Dopo quattro anni dalla precedente edizione, che si era tenuta in forma ridotta a causa della pandemia Covid, si è svolta a Roma la VII Conferenza nazionale sulle dipendenze, che ha visto la numerosa partecipazione dei soggetti, pubblici e privati del terzo settore, che operano nel campo non solo delle tossicodipendenze da stupefacenti, ma anche nel campo di quelle che potremmo definire le «nuove dipendenze»: da condotte e comportamenti, legate all’abuso di internet, con giochi online (gaming), gioco d’azzardo patologico (gambling), che richiedono un’attenzione speciale per i comportamenti a rischio dei giovani e giovanissimi (10/13 anni!). In ordine alla tossicodipendenza, il messaggio unanime degli operatori sul campo è stato molto chiaro e forte: non esistono droghe leggere!
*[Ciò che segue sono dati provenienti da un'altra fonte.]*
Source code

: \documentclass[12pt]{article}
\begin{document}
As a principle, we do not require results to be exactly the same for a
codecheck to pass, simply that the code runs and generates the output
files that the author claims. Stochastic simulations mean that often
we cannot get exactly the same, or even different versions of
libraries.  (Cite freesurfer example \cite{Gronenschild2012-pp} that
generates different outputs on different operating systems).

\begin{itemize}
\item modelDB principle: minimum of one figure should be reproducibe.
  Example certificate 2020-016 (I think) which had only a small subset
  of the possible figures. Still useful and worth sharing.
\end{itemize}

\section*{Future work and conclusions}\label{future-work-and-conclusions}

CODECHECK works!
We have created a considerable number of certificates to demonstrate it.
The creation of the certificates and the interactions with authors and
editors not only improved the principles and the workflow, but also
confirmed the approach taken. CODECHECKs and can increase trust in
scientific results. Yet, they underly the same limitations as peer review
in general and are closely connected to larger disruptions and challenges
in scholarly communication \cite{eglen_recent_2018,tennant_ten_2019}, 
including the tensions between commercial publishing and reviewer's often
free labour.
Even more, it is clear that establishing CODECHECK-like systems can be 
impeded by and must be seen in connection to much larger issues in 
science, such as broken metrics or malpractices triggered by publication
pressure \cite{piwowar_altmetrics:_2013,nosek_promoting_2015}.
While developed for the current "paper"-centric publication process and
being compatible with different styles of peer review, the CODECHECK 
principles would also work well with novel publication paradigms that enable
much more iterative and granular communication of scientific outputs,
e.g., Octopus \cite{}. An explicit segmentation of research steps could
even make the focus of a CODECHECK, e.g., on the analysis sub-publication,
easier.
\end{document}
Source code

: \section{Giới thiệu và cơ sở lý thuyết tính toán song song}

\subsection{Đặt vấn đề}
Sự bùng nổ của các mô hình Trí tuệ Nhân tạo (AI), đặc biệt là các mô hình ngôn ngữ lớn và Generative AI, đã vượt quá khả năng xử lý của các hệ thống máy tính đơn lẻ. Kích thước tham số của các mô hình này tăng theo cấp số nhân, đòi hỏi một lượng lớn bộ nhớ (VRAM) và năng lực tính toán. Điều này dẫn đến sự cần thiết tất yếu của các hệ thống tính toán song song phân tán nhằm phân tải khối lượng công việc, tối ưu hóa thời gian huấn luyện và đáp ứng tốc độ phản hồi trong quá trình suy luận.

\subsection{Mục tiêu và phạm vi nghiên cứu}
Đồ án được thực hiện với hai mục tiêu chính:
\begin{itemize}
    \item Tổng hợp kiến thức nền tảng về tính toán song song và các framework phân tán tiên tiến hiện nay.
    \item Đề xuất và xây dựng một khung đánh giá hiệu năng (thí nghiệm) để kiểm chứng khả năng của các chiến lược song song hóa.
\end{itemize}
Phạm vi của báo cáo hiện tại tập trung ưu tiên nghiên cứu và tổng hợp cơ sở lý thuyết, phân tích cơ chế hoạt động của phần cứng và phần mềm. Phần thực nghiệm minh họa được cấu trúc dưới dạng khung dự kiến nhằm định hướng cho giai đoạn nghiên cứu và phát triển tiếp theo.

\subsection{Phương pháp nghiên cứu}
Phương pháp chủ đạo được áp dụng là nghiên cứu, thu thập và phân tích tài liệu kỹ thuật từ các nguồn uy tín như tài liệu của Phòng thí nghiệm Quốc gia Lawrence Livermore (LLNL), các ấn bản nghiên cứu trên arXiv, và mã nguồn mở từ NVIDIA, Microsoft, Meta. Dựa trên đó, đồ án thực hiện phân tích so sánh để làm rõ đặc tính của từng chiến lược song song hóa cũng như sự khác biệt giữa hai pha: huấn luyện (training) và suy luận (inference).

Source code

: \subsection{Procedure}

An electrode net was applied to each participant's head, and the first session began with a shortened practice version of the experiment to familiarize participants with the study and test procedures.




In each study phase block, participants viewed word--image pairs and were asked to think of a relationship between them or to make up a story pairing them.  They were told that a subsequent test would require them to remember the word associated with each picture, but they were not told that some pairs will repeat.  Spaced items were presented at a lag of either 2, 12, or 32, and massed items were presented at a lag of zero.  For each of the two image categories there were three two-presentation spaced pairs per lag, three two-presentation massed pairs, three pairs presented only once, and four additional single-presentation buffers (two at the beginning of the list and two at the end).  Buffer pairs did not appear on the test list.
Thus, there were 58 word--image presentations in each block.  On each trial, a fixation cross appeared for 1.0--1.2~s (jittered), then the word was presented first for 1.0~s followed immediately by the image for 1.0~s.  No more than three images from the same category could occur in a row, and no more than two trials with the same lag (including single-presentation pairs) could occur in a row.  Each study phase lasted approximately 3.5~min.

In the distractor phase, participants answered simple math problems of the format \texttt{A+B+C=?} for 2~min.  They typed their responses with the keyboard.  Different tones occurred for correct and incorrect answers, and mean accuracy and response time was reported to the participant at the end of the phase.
Messi in campo dell’esecutivo 165 milioni nella lotta agli stupefacenti. Meloni: «È una sfida prioritaria e un lavoro di squadra». Tra le misure varate, pure la possibilità di destinare l’8 per mille alle attività di prevenzione e recupero dei tossicodipendenti.
Il governo raddoppia sforzi e risorse nella lotta contro le dipendenze. «Dal 2024 al 2025 l’investimento economico è raddoppiato, toccando quota 165 milioni di euro» ha spiegato il premier Giorgia Meloni in occasione dell’apertura dei lavori del VII Conferenza nazionale sulle dipendenze organizzata dal Dipartimento delle politiche contro la droga e le altre dipendenze. Alla presenza del presidente della Repubblica Sergio Mattarella, a cui Meloni ha rivolto i suoi sentiti ringraziamenti, il premier ha spiegato che quella contro le dipendenze è una sfida che lo Stato italiano considera prioritaria». Lo dimostra il fatto che «in questi tre anni non ci siamo limitati a stanziare più risorse, ci siamo preoccupati di costruire un nuovo metodo di lavoro fondato sul confronto e sulla condivisione delle responsabilità. Lo abbiamo fatto perché siamo consapevoli che il lavoro riesce solo se è di squadra».